Kelsidavis-WoWee/docs/threading.md
Pavel Okhlopkov a7df19232a add doc
Signed-off-by: Pavel Okhlopkov <pavel.okhlopkov@flant.com>
2026-04-06 22:52:07 +03:00

156 lines
7.9 KiB
Markdown

# Threading Model
This document describes the threading architecture of WoWee, the synchronisation
primitives that protect shared state, and the conventions that new code must
follow.
---
## Thread Inventory
| # | Name / Role | Created At | Lifetime |
|----|------------------------|-------------------------------------------------|-------------------------------|
| 1 | **Main thread** | `Application::run()` (`main.cpp`) | Entire session |
| 2 | **Async network pump** | `WorldSocket::connectAsync()` (`world_socket.cpp`) | Connect → disconnect |
| 3 | **Terrain workers** | `TerrainManager::startWorkers()` (`terrain_manager.cpp`) | Map load → map unload |
| 4 | **Watchdog** | `Application::startWatchdog()` (`application.cpp`) | After first frame → shutdown |
| 5 | **Fire-and-forget** | `std::async` / `std::thread(...).detach()` (various) | Task-scoped (bone anim, normal-map gen, warden crypto, world preload, entity model loading) |
### Thread Responsibilities
* **Main thread** — SDL event pumping, game logic (entity update, camera, UI),
GPU resource upload/finalization, render command recording, Vulkan present.

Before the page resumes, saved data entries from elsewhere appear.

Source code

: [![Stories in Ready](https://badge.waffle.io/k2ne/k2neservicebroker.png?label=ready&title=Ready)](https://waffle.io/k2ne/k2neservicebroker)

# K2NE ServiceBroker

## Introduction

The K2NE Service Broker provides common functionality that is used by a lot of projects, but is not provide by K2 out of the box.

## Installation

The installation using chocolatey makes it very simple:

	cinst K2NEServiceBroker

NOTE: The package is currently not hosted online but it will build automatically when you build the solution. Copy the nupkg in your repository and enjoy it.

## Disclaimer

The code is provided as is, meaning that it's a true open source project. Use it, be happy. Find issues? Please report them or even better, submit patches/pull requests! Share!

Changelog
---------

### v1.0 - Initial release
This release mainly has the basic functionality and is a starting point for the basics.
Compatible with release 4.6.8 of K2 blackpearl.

* **Network pump** — `recv()` loop, header decryption, packet parsing. Pushes
parsed packets into `pendingPacketCallbacks_` (locked by `callbackMutex_`).
The main thread drains this queue via `dispatchQueuedPackets()`.
* **Terrain workers** — background ADT/WMO/M2 file I/O, mesh decoding, texture
decompression. Workers push completed `PendingTile` objects into `readyQueue`
(locked by `queueMutex`). The main thread finalizes (GPU upload) via
`processReadyTiles()`.
* **Watchdog** — periodic frame-stall detection. Reads `watchdogHeartbeatMs`
(atomic) and optionally requests a Vulkan device reset via
`watchdogRequestRelease` (atomic).
* **Fire-and-forget** — short-lived tasks. Each captures only the data it
needs or uses a dedicated result channel (e.g. `std::future`,
`completedNormalMaps_` with `normalMapResultsMutex_`).
---
## Shared State Map
### Legend
| Annotation | Meaning |
|-------------------------|---------|
| `THREAD-SAFE: <mutex>` | Protected by the named mutex/atomic. |
| `MAIN-THREAD-ONLY` | Accessed exclusively by the main thread. No lock needed. |
### Asset Manager (`include/pipeline/asset_manager.hpp`)
| Variable | Guard | Notes |
|-------------------------|------------------|-------|
| `fileCache` | `cacheMutex` (shared_mutex) | `shared_lock` for reads, `lock_guard` for writes/eviction |
| `dbcCache` | `cacheMutex` | Same mutex as fileCache |
| `fileCacheTotalBytes` | `cacheMutex` | Written under exclusive lock only |
| `fileCacheAccessCounter`| `cacheMutex` | Written under exclusive lock only |
| `fileCacheHits` | `std::atomic` | Incremented after releasing cacheMutex |
| `fileCacheMisses` | `std::atomic` | Incremented after releasing cacheMutex |
### Audio Engine (`src/audio/audio_engine.cpp`)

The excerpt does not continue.